GRAND RAPIDS — Two previously announced mixed-use projects from 616 Development LLC appear to be moving forward, albeit with significant changes.

The City of Grand Rapids’ Fiscal Committee and the City Commission earlier this week approved the firm’s two requests for payments in lieu of taxes (PILOTs) for stalled projects in the city’s East Hills and Creston neighborhoods.

The developer announced the project at 759 Wealthy St. SE in the so-called Kregel Building in the East Hills neighborhood last August. It first detailed plans for the Creston development in October 2014, as MiBiz first reported.

The two projects appear poised to move forward, but now with the inclusion of mixed-income housing components, as well as senior housing for the Creston project at 1359 Plainfield Ave. NE., according to documents filed with the city.

The projects mark a shift out of market-rate housing for 616 Development, a move that founder and CEO Derek Coppess said he’s long sought to make.  

“That’s my obsession right now is figuring out this workforce housing,” Coppess said, referring to a housing type geared for people who make too much to qualify for low-income housing, but not enough for most new market-rate units. “The city obviously, has made that a big priority … figuring out this missing middle, this workforce gap.”

Mt.

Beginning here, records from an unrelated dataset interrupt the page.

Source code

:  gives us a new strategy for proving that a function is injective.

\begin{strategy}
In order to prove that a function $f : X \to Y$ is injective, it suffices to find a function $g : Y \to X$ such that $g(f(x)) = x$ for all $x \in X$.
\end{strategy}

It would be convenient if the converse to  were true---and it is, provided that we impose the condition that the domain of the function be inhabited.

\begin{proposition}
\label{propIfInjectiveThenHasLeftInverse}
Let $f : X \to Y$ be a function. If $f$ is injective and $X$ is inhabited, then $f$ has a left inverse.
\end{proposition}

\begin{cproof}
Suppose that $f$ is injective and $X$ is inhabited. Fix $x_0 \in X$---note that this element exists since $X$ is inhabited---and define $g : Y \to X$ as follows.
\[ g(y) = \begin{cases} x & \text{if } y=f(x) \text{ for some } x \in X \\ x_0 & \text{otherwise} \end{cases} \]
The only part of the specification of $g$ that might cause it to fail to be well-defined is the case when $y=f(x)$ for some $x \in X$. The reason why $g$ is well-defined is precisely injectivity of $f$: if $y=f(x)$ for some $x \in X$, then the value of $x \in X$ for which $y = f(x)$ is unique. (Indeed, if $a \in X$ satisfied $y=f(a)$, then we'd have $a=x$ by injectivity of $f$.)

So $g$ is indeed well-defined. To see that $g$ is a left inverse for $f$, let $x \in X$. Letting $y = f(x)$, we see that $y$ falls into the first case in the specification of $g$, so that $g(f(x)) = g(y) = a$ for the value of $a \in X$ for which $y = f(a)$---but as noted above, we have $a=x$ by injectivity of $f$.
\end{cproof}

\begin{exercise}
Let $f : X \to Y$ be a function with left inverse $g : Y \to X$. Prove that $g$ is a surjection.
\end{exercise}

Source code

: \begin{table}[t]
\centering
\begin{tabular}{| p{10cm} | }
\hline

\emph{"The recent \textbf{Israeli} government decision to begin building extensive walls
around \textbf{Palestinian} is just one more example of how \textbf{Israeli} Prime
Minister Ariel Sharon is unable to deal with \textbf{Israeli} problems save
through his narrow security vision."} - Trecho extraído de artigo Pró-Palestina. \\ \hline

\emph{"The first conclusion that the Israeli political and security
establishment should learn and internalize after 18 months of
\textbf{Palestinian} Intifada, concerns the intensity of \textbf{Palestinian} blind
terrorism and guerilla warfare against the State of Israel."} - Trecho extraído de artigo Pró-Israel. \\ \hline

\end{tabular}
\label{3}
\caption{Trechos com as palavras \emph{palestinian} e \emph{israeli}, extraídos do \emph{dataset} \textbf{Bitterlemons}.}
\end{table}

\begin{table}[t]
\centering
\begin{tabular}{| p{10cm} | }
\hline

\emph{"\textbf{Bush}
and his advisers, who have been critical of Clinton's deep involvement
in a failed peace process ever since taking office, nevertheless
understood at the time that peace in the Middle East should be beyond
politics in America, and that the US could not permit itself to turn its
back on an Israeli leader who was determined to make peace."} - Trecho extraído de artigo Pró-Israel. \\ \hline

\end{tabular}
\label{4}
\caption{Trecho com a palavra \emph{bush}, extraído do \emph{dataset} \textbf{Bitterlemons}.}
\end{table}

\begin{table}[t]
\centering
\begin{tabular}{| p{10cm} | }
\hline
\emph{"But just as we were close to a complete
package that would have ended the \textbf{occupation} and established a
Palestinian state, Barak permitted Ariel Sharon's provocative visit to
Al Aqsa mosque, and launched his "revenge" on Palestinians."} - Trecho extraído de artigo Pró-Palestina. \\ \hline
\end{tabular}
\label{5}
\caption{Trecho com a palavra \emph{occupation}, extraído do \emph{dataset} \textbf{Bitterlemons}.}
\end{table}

Pleasant-based W.S. Development Corp. will serve as the developer for the two projects, working in conjunction with 616 Development and PHRC LLC. Both projects will be owned through limited partnerships, according to the documents.

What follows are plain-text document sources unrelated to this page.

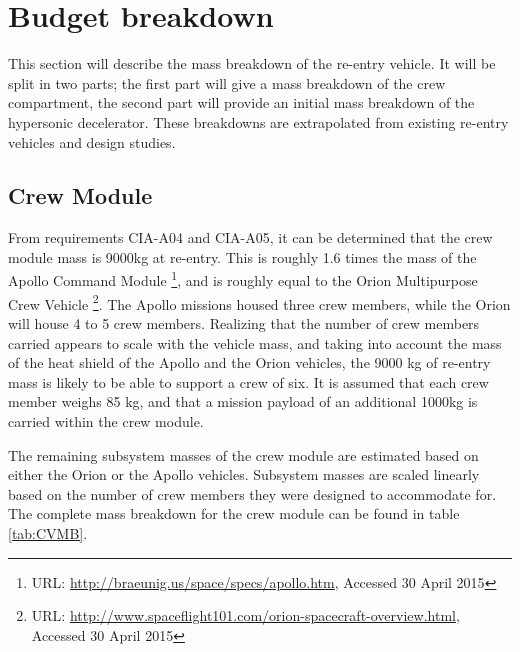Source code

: \section{Budget breakdown} \label{ch:budget}
This section will describe the mass breakdown of the re-entry vehicle. It will be split in two parts; the first part will give a mass breakdown of the crew compartment, the second part will provide an initial mass breakdown of the hypersonic decelerator. These breakdowns are extrapolated from existing re-entry vehicles and design studies.

\subsection{Crew Module}
From requirements CIA-A04 and CIA-A05, it can be determined that the crew module mass is 9000kg at re-entry. This is roughly 1.6 times the mass of the Apollo Command Module \footnote{URL: \url{http://braeunig.us/space/specs/apollo.htm}, Accessed 30 April 2015}, and is roughly equal to the Orion Multipurpose Crew Vehicle \footnote{URL: \url{http://www.spaceflight101.com/orion-spacecraft-overview.html}, Accessed 30 April 2015}. The Apollo missions housed three crew members, while the Orion will house 4 to 5 crew members. Realizing that the number of crew members carried appears to scale with the vehicle mass, and taking into account the mass of the heat shield of the Apollo and the Orion vehicles, the 9000 kg of re-entry mass is likely to be able to support a crew of six. It is assumed that each crew member weighs 85 kg, and that a mission payload of an additional 1000kg is carried within the crew module. 

The remaining subsystem masses of the crew module are estimated based on either the Orion or the Apollo vehicles. Subsystem masses are scaled linearly based on the number of crew members they were designed to accommodate for. The complete mass breakdown for the crew module can be found in table \ref{tab:CVMB}.


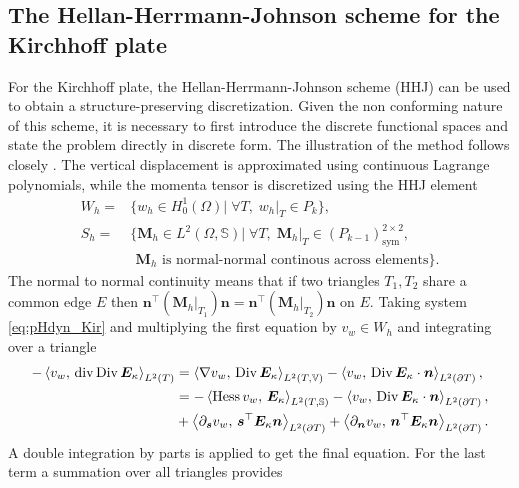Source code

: \subsection{The  Hellan-Herrmann-Johnson scheme for the Kirchhoff plate}\label{sec:HHJ}
For the Kirchhoff plate, the Hellan-Herrmann-Johnson scheme \cite{hellan1967,herrmann1967finite,johnson1973convergence} (HHJ) can be used to obtain a structure-preserving discretization. Given the non conforming nature of this scheme, it is necessary to first introduce the discrete functional spaces and state the problem directly in discrete form. The illustration of the method follows closely \cite{arnold2019hellan}. The vertical displacement is approximated using continuous Lagrange polynomials, while the momenta tensor is discretized using the HHJ element
\begin{equation}
\label{eq:HHJ}
\begin{aligned}
W_h = &\{w_h \in H^1_0(\Omega)| \; \forall T, \; w_h|_{T} \in P_{k} \}, \\
S_h = &\{\bm{M}_h \in L^2(\Omega, \mathbb{S})| \; \forall T, \; \bm{M}_h|_{T} \in (P_{k-1})^{2\times 2}_{\text{sym}} , \\ 
&\, \ \bm{M}_h \text{ is normal-normal continous across elements}\}.
\end{aligned}
\end{equation}
The normal to normal continuity means that if two triangles $T_1, T_2$ share a common edge $E$ then $\bm{n}^\top (\bm{M}_h|_{T_1}) \bm{n} = \bm{n}^\top (\bm{M}_h|_{T_2}) \bm{n}$ on $E$. Taking system \eqref{eq:pHdyn_Kir} and multiplying the first equation by $v_w \in W_h$ and integrating over a triangle
\begin{equation*}
\begin{aligned}
- \inner[L^2(T)]{v_w}{\div\Div \bm{E}_\kappa} &= \inner[L^2(T, \mathbb{V})]{\nabla v_w}{\Div \bm{E}_\kappa} - \inner[L^2(\partial T)]{v_w}{\Div \bm{E}_\kappa \cdot \bm{n}}, \\
&=-\inner[L^2(T, \mathbb{S})]{\Hess v_w}{\bm{E}_\kappa} - \inner[L^2(\partial T)]{v_w}{\Div \bm{E}_\kappa \cdot \bm{n}}, \\
&+\inner[L^2(\partial T)]{\partial_{\bm{s}} v_w}{\bm{s}^\top\bm{E}_\kappa \bm{n}} + \inner[L^2(\partial T)]{\partial_{\bm{n}} v_w}{\bm{n}^\top\bm{E}_\kappa \bm{n}}. \\
\end{aligned}
\end{equation*}
A double integration by parts is applied to get the final equation. For the last term a summation over all triangles provides
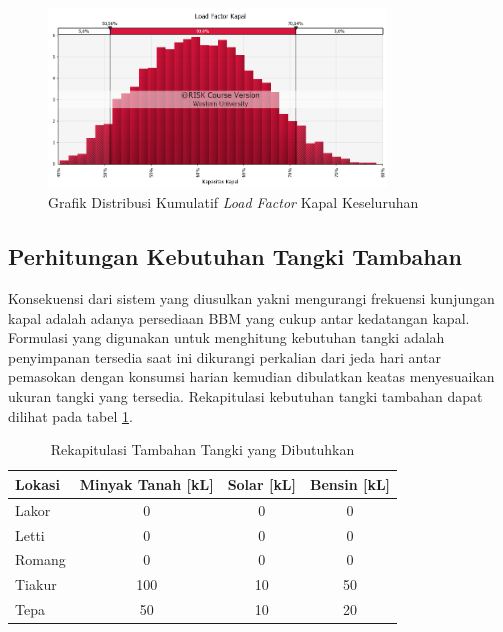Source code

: \begin{figure}[htbp!]
    \centering
    \includegraphics[width=0.8\textwidth]{gambar/loadfactor-ship-overall.png}
    \caption{Grafik Distribusi Kumulatif \emph{Load Factor} Kapal Keseluruhan}
    \label{fig:load-factor-kapal-overall}
\end{figure}


\subsection{Perhitungan Kebutuhan Tangki Tambahan}
\label{subsec:hitungan-tangki}

Konsekuensi dari sistem yang diusulkan yakni mengurangi frekuensi kunjungan kapal adalah adanya persediaan BBM yang cukup antar kedatangan kapal. Formulasi yang digunakan untuk menghitung kebutuhan tangki adalah penyimpanan tersedia saat ini dikurangi perkalian dari jeda hari antar pemasokan dengan konsumsi harian kemudian dibulatkan keatas menyesuaikan ukuran tangki yang tersedia. Rekapitulasi kebutuhan tangki tambahan dapat dilihat pada tabel \ref{rekapitulasi-tambahan-tangki}.

\begin{table}[!htbp]
    \centering
    \caption{Rekapitulasi Tambahan Tangki yang Dibutuhkan}
    \begin{tabular}{|l|c|c|c|}
    \hline
        \textbf{Lokasi} & \textbf{Minyak Tanah [kL]} & \textbf{Solar [kL]} & \textbf{Bensin [kL]} \\ \hline
        Lakor & 0 & 0 & 0 \\ \hline
        Letti & 0 & 0 & 0 \\ \hline
        Romang & 0 & 0 & 0 \\ \hline
        Tiakur & 100 & 10 & 50 \\ \hline
        Tepa & 50 & 10 & 20 \\ \hline
    \end{tabular}
    \label{rekapitulasi-tambahan-tangki}
\end{table}
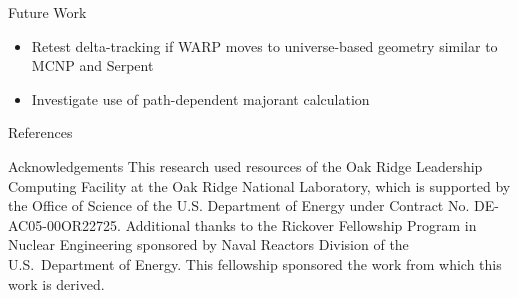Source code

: \documentclass[final]{beamer}
\begin{document}
\begin{frame}{}
\begin{columns}[t]
\begin{column}{.3\linewidth}
\begin{block}{\large Future Work}
\begin{itemize}
				\item{Retest delta-tracking if WARP moves to universe-based geometry similar to MCNP and Serpent}
          			\item Investigate use of path-dependent majorant calculation
          		\end{itemize}
        	\end{block}
			\vfill
        	\begin{block}{\large References}
			\printbibliography
        	\end{block}
			\vfill
        	\begin{block}{\large Acknowledgements}
		\justifying
This research used resources of the Oak Ridge Leadership Computing Facility at the Oak Ridge National Laboratory, which is supported by the Office of Science of the U.S. Department of Energy under Contract No. DE-AC05-00OR22725. Additional thanks to the Rickover Fellowship Program in Nuclear Engineering sponsored by Naval Reactors Division of the U.S.\ Department of Energy. This fellowship sponsored the work from which this work is derived. 
        	\end{block}
      \end{column}
    \end{columns}
  \end{frame}
\end{document}
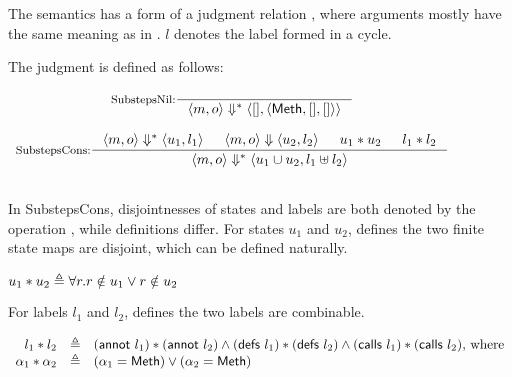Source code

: The \Substeps{} semantics has a form of a judgment relation
, where arguments mostly have the same meaning as
in \Substep{}. $l$ denotes the label formed in a cycle.

\begin{definition}
  \label{def-semsss}
  The judgment  is defined as follows:
  \begin{center}
    \begin{math}
      \begin{array}{c}
        \inference[SubstepsNil:]{}
                  {\semsss{m}{o}{\emptymap}
                    {\semlbl{\alphameth}{\emptymap}{\emptymap}}} \\
        \mbox{} \\
        \inference[SubstepsCons:]{\semsss{m}{o}{u_1}{l_1} & \semsstepr{m}{o}{u_2}{l_2} & \sdisj{u_1}{u_2} & \ldisj{l_1}{l_2}}
                  {\semsss{m}{o}{\sunion{u_1}{u_2}}{\lplus{l_1}{l_2}}} \\
        \mbox{} \\
      \end{array}
    \end{math}
  \end{center}
\end{definition}

In SubstepsCons, disjointnesses of states and labels are both denoted
by the operation \sdisj{}{}, while definitions differ. For states
$u_1$ and $u_2$,  defines the two finite state maps
are disjoint, which can be defined naturally.

\begin{definition}
  \label{def-sdisj}
  \mbox{}
  \begin{center}
    \begin{math}
      u_1 \ast u_2 \triangleq \forall r. r \notin u_1 \vee r \notin u_2
    \end{math}
  \end{center}
\end{definition}

For labels $l_1$ and $l_2$,  defines the two labels
are combinable.

\begin{definition}
  \label{def-ldisj}
  \mbox{}
  \begin{center}
    \begin{math}
      \begin{array}{rcl}
        l_1 \ast l_2 & \triangleq &
        (\textsf{annot}\ l_1) \ast (\textsf{annot}\ l_2) \wedge
        (\textsf{defs}\ l_1) \ast (\textsf{defs}\ l_2) \wedge
        (\textsf{calls}\ l_1) \ast (\textsf{calls}\ l_2) \textrm{, where} \\
        \alpha_1 \ast \alpha_2 & \triangleq &
        (\alpha_1 = \textsf{Meth}) \vee (\alpha_2 = \textsf{Meth}) \\
      \end{array}
    \end{math}
  \end{center}
\end{definition}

For its Wealthy Street redevelopment, the developers plan 63 total units with 37 of them being reserved for people earning 60 percent of the Area Median Income (AMI). The building will offer 12,445 square feet of ground-floor commercial space.

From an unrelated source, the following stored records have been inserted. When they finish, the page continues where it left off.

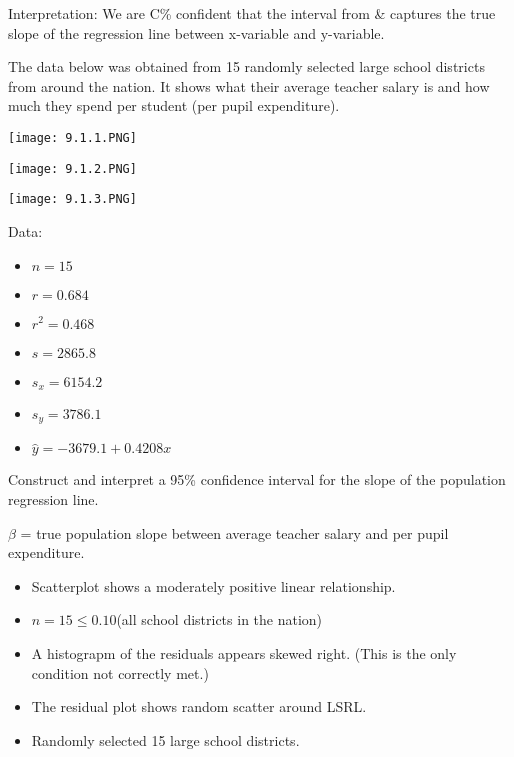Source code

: \documentclass[../stats.tex]{subfiles}
\begin{document}
Interpretation: We are C\% confident that the interval from \blank \& \blank captures the true slope of the regression line between {x-variable} and {y-variable}.

\begin{example}
    The data below was obtained from 15 randomly selected large school districts from around the nation. It shows what their average teacher salary is and how much they spend per student (per pupil expenditure).
    \begin{center}
        \texttt{[image: 9.1.1.PNG]}
    \end{center}
    \begin{center}
        \texttt{[image: 9.1.2.PNG]}
    \end{center}
    \begin{center}
        \texttt{[image: 9.1.3.PNG]}
    \end{center}

    Data:
    \begin{itemize}
        \item $n=15$
        \item $r=0.684$
        \item $r^2=0.468$
        \item $s=2865.8$
        \item $s_x=6154.2$
        \item $s_y=3786.1$
        \item $\hat{y}=-3679.1+0.4208x$
    \end{itemize}

    Construct and interpret a 95\% confidence interval for the slope of the population regression line.

    $\beta$ = true population slope between average teacher salary and per pupil expenditure.
    
    \begin{itemize}
        \item Scatterplot shows a moderately positive linear relationship.
        \item $n=15\leq 0.10$(all school districts in the nation)
        \item A histograpm of the residuals appears skewed right. (This is the only condition not correctly met.)
        \item The residual plot shows random scatter around LSRL.
        \item Randomly selected 15 large school districts.
    \end{itemize}


\end{example}
\end{document}
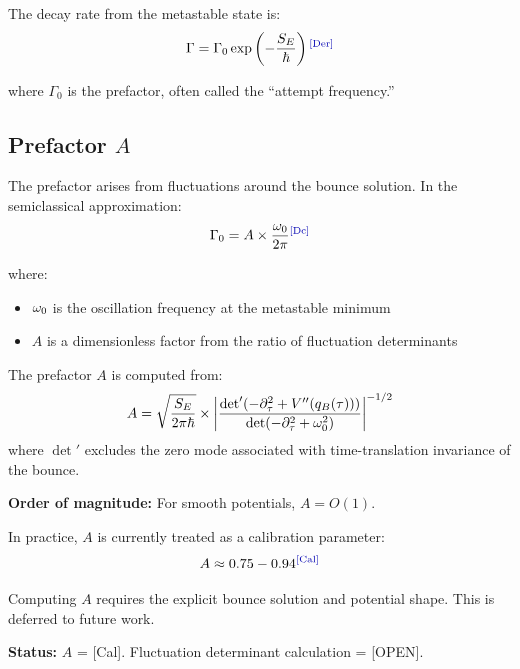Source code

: The decay rate from the metastable state is:
\begin{equation}
    \Gamma = \Gamma_0 \exp\left(-\frac{\SE}{\hbar}\right)
    \label{eq:Gamma}
    \tagDer
\end{equation}

where $\Gamma_0$ is the prefactor, often called the ``attempt frequency.''

\subsection{Prefactor $A$}

The prefactor arises from fluctuations around the bounce solution. In the
semiclassical approximation:
\begin{equation}
    \Gamma_0 = A \times \frac{\omegaz}{2\pi}
    \label{eq:Gamma0}
    \tagDc
\end{equation}

where:
\begin{itemize}
    \item $\omegaz$ is the oscillation frequency at the metastable minimum
    \item $A$ is a dimensionless factor from the ratio of fluctuation determinants
\end{itemize}

\begin{derivationbox}[title=Prefactor Structure]
    The prefactor $A$ is computed from:
    \begin{equation}
        A = \sqrt{\frac{\SE}{2\pi\hbar}} \times
            \left| \frac{\det'(-\partial_\tau^2 + V''(q_B(\tau)))}
                        {\det(-\partial_\tau^2 + \omegaz^2)} \right|^{-1/2}
    \end{equation}
    where $\det'$ excludes the zero mode associated with time-translation
    invariance of the bounce.
    \tagDer
\end{derivationbox}

\textbf{Order of magnitude:} For smooth potentials, $A = O(1)$.

In practice, $A$ is currently treated as a calibration parameter:
\begin{equation}
    A \approx 0.75 - 0.94 \tagCal
\end{equation}

\begin{edcopenbox}[title=Open: Derive $A$ from fluctuation determinant]
    Computing $A$ requires the explicit bounce solution and potential shape.
    This is deferred to future work.

    \textbf{Status:} $A$ = [Cal]. Fluctuation determinant calculation = [OPEN].
    \tagOpen
\end{edcopenbox}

The developer expects the Wealthy Street project to cost $10.9 million, with about $4.6 million coming from Low Income Housing Tax Credits (LIHTC).

For the $13.9 million Plainfield Avenue project, the developer plans 85 total units, with 51 restricted to seniors earning 60 percent of the AMI. The four-story, new-construction building will also contain 16,600 square feet of ground-floor commercial space.

Coppess said the partnership plans to apply in October for the next round of the competitive LIHTC, adding that the two projects have scored well based on criteria set by the Michigan State Housing Development Authority (MSHDA), the state agency that administers the federal tax credits.

Another proposed 616 Development project — planned for the southeast corner of Plainfield Avenue and Quimby Street, also in the Creston neighborhood — will remain focused on market-rate apartments, Coppess said, noting further details on that site would be made available in the coming weeks.

The movement on the Creston and East Hills projects comes just months after 616 Development went through a significant reorganization that resulted in it scaling back its staff and forging a partnership with Mt. Pleasant-based real estate management firm KMG Prestige Inc., as MiBiz first reported in June.

KMG Prestige has been helping 616 to ramp up its back-office support and will provide property management services for 616 Lofts projects.

The partnership has allowed Coppess to be “back in the driver’s seat” and primarily focus on his preferred development work.

“It’s fun getting back to the creative side of the business,” he said.